Ms. LaMar is tentative, stiff, and puts her hands in her pockets far too often.  While one might expect her parchment skin to take on a pallor or a blush, it remained resolutely unchanged while rough seas presumably roiled within.  Ms. LaMar is not a generous actor, sharing neither an intellectual nor an emotional passion for science or for people.

AJ Cedeno as Paul Langevin was the only actor who used his voice well in the space and at least appeared enthused by his character’s desires.  This is not to say he was good.  His professions of love for science, teaching, or Mme. Curie herself were not convincing.  However, his voice was not unpleasant.

Rachel Berger as Madame Curie’s niece Katarina (sometimes Katya) had a voice to shatter windows.  However, while undeveloped as an actor, she showed more honesty in her characterization than the others onstage.  The only truthful behavior in the production was provided by Katya, whose actions sprang from her love and respect for her aunt. 

Timothy Doyle played three roles, each one better than the last.  This is not to say he rose to great heights, just that he improved as the evening wore on.  His clumsy paymaster with a dreadful French accent moved on to his overly foppish Lord Kelvin with an unrecognizable accent; both were gratefully forgotten in his most sensitive role of Wilbois, the poor old scientist who had the unwelcome task of telling Marie Curie she had not been accepted into the French Académie des Sciences.

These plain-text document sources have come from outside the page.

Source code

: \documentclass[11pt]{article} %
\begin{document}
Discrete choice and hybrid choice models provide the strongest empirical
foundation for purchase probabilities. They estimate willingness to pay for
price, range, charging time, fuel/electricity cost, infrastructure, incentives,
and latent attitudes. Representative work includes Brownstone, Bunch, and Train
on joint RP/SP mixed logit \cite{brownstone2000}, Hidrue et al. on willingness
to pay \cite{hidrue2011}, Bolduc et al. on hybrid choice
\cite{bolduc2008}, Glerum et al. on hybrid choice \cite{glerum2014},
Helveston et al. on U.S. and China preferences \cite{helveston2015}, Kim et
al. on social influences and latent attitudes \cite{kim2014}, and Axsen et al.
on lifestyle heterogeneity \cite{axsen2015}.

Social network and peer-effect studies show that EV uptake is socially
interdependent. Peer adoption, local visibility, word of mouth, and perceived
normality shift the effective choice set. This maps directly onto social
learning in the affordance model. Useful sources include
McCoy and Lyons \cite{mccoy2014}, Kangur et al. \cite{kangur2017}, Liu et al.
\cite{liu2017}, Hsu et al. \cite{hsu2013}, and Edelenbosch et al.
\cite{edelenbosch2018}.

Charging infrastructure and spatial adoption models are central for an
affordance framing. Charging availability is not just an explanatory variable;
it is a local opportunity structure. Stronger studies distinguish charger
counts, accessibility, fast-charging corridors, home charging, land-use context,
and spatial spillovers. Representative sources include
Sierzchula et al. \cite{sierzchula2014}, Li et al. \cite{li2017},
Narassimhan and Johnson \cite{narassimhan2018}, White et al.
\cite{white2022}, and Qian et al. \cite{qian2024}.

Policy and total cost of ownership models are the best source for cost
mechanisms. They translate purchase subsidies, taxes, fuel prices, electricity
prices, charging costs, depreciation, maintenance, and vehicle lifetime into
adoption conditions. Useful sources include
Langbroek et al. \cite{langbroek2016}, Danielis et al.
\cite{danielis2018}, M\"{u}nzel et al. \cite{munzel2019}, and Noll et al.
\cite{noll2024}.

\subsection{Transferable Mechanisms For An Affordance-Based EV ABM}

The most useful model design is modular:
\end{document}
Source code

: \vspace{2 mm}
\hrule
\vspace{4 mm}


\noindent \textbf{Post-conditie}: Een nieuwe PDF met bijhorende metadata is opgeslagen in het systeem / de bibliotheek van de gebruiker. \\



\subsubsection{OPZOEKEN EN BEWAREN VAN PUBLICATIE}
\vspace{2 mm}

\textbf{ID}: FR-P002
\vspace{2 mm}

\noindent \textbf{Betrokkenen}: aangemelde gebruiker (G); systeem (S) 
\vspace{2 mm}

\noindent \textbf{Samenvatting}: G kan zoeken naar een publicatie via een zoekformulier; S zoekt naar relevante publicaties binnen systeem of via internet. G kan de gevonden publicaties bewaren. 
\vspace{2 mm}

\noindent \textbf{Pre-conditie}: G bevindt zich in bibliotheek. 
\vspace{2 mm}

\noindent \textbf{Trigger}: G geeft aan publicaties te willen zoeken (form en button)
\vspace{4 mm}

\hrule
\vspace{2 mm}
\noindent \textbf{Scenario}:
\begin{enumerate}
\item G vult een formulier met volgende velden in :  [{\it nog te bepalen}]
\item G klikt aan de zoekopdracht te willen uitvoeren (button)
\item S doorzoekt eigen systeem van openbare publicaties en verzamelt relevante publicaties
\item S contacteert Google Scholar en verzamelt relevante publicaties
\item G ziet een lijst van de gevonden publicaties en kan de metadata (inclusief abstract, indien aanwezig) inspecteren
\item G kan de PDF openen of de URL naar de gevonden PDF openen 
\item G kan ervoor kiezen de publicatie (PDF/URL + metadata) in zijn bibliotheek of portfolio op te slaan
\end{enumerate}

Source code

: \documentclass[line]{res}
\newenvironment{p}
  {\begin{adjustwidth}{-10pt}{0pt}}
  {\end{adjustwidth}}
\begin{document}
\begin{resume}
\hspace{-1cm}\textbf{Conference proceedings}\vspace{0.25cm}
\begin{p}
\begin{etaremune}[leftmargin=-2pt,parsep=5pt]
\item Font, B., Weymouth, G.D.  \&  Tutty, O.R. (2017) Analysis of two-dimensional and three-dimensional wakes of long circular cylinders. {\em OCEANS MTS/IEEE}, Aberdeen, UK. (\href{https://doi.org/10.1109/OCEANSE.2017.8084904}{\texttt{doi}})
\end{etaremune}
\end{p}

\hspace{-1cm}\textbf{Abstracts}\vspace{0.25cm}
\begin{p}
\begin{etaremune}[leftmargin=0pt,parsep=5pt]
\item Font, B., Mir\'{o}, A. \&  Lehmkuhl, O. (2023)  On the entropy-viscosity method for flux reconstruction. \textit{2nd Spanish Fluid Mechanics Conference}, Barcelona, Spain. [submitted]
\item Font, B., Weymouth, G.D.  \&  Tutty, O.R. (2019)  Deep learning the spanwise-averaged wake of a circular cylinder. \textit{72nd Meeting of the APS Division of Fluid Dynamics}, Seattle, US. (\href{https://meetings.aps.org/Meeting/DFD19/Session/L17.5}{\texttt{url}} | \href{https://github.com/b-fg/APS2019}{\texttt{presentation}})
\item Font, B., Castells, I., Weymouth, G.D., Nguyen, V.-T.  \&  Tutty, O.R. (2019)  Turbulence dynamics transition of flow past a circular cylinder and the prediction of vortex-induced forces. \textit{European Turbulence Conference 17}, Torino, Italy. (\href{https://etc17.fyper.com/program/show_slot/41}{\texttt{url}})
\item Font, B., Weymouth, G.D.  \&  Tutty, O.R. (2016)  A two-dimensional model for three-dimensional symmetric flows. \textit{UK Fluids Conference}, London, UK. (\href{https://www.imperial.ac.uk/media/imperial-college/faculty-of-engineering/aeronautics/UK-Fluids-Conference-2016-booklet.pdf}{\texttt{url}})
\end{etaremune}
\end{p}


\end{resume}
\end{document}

Shirley Lauro’s script is skittish, jerkily moving from one scene to another, without taking the time to develop her characters.  It’s rather like a child’s book report — Lauro wants to show us that she knows the pertinent facts, and lays some out for us, but apparently doesn’t understand them well enough to flesh out this drama.  Some scenes are too short, some too long; and none draw us into Mme. Curie’s world.

Toward the end of the play, the widowed Mme. Curie’s affair with her assistant — the married, Catholic Paul Langevin — hit the front page of several Paris newspapers.  People with nothing better to do hurried to break her windows (not his), and call out profanities and accusations.  Although such catcalling did occur in Mme. Curie’s life, the incident did not move the story forward, and in the theatre, the “crowd” was so very loud that the audience could not hear Katarina and her aunt in what was probably a significant conversation about the possibility that the family was Jewish.  Were they?  I could not tell from this production. Nor could I tell, through all the noise, if there was any dramatic purpose to bringing it up where Ms. Lauro inserted it.

Mme. Curie’s affair with a younger, married man became Ms. Lauro’s focal point, instead of the woman’s mind and her drive and her work.  I am unfamiliar with Ms. Lauro’s earlier work, but she appears as undisciplined a writer as Melanie Moyer Williams is a director.

Ms. Moyer Williams’ direction made it impossible to know what was important, what was not, and whether or not her cast could act.  She did no favors for Ms. LaMar, who needs to open up to the audience so we can experience her pain, not merely suspect her of having some.  She did not assist Ms. Berger in modulating her voice to fit the space, nor did she clarify the play, focus the audience view, or encourage her actors to go an extra foot let alone a mile. In short, the direction was lazy.

This play is amateurishly written, performed, produced, and directed.  The structure is jagged and arrhythmic, is not about science as one might hope, nor does it give us the human drama we’d gladly take in exchange.  Points were made as in a term paper, and that’s where this play belongs:  in a high school.  I’m all for combining the arts and education and social causes, but bad theatre serves no one.